▶ Work instruction:
Here is a listing; restate all of it exactly.

▶ Exercise input:
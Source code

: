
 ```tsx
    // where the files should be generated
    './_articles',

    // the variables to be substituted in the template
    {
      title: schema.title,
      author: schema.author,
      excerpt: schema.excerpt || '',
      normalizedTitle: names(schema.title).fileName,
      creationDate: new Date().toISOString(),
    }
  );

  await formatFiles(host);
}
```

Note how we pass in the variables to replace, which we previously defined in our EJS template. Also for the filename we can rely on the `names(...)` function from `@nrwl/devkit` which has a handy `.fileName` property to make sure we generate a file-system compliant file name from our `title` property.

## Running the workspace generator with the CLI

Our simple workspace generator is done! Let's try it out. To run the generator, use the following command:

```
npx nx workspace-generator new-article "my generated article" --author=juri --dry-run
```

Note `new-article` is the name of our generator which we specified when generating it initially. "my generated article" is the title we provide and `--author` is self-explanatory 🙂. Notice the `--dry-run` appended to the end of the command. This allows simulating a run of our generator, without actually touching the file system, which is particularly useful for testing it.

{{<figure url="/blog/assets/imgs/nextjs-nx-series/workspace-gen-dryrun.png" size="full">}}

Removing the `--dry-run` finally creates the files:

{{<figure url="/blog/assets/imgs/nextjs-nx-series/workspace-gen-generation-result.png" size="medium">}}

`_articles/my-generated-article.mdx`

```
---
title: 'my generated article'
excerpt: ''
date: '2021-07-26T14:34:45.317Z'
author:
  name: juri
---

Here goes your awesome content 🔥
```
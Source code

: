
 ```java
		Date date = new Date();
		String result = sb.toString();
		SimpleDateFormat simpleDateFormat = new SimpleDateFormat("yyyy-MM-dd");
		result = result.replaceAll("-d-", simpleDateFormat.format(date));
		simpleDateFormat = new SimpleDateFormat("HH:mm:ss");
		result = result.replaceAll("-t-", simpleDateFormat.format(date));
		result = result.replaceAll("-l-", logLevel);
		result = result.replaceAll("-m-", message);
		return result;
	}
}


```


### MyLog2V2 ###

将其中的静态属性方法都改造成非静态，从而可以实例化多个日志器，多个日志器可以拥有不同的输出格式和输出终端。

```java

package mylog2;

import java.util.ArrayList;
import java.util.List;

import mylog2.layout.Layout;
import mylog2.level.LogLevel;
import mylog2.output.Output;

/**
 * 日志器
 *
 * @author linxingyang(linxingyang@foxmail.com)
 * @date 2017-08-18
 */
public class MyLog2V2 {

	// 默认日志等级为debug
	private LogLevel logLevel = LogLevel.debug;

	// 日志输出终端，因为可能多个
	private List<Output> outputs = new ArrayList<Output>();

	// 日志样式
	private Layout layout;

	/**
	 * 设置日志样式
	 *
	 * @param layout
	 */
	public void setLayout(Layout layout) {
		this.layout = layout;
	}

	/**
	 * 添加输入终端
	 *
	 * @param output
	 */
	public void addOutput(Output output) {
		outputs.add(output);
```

▶ Result of the exercise:
Source code

:
 ```tsx
    // where the files should be generated
    './_articles',

    // the variables to be substituted in the template
    {
      title: schema.title,
      author: schema.author,
      excerpt: schema.excerpt || '',
      normalizedTitle: names(schema.title).fileName,
      creationDate: new Date().toISOString(),
    }
  );

  await formatFiles(host);
}
```

Note how we pass in the variables to replace, which we previously defined in our EJS template. Also for the filename we can rely on the `names(...)` function from `@nrwl/devkit` which has a handy `.fileName` property to make sure we generate a file-system compliant file name from our `title` property.

## Running the workspace generator with the CLI

Our simple workspace generator is done! Let's try it out. To run the generator, use the following command:

```
npx nx workspace-generator new-article "my generated article" --author=juri --dry-run
```

Note `new-article` is the name of our generator which we specified when generating it initially. "my generated article" is the title we provide and `--author` is self-explanatory 🙂. Notice the `--dry-run` appended to the end of the command. This allows simulating a run of our generator, without actually touching the file system, which is particularly useful for testing it.

{{<figure url="/blog/assets/imgs/nextjs-nx-series/workspace-gen-dryrun.png" size="full">}}

Removing the `--dry-run` finally creates the files:

{{<figure url="/blog/assets/imgs/nextjs-nx-series/workspace-gen-generation-result.png" size="medium">}}

`_articles/my-generated-article.mdx`

```
---
title: 'my generated article'
excerpt: ''
date: '2021-07-26T14:34:45.317Z'
author:
  name: juri
---

Here goes your awesome content 🔥
```
Source code

:
 ```java
		Date date = new Date();
		String result = sb.toString();
		SimpleDateFormat simpleDateFormat = new SimpleDateFormat("yyyy-MM-dd");
		result = result.replaceAll("-d-", simpleDateFormat.format(date));
		simpleDateFormat = new SimpleDateFormat("HH:mm:ss");
		result = result.replaceAll("-t-", simpleDateFormat.format(date));
		result = result.replaceAll("-l-", logLevel);
		result = result.replaceAll("-m-", message);
		return result;
	}
}


```


### MyLog2V2 ###

将其中的静态属性方法都改造成非静态，从而可以实例化多个日志器，多个日志器可以拥有不同的输出格式和输出终端。

```java

package mylog2;

import java.util.ArrayList;
import java.util.List;

import mylog2.layout.Layout;
import mylog2.level.LogLevel;
import mylog2.output.Output;

/**
 * 日志器
 *
 * @author linxingyang(linxingyang@foxmail.com)
 * @date 2017-08-18
 */
public class MyLog2V2 {

	// 默认日志等级为debug
	private LogLevel logLevel = LogLevel.debug;

	// 日志输出终端，因为可能多个
	private List<Output> outputs = new ArrayList<Output>();

	// 日志样式
	private Layout layout;

	/**
	 * 设置日志样式
	 *
	 * @param layout
	 */
	public void setLayout(Layout layout) {
		this.layout = layout;
	}

	/**
	 * 添加输入终端
	 *
	 * @param output
	 */
	public void addOutput(Output output) {
		outputs.add(output);
```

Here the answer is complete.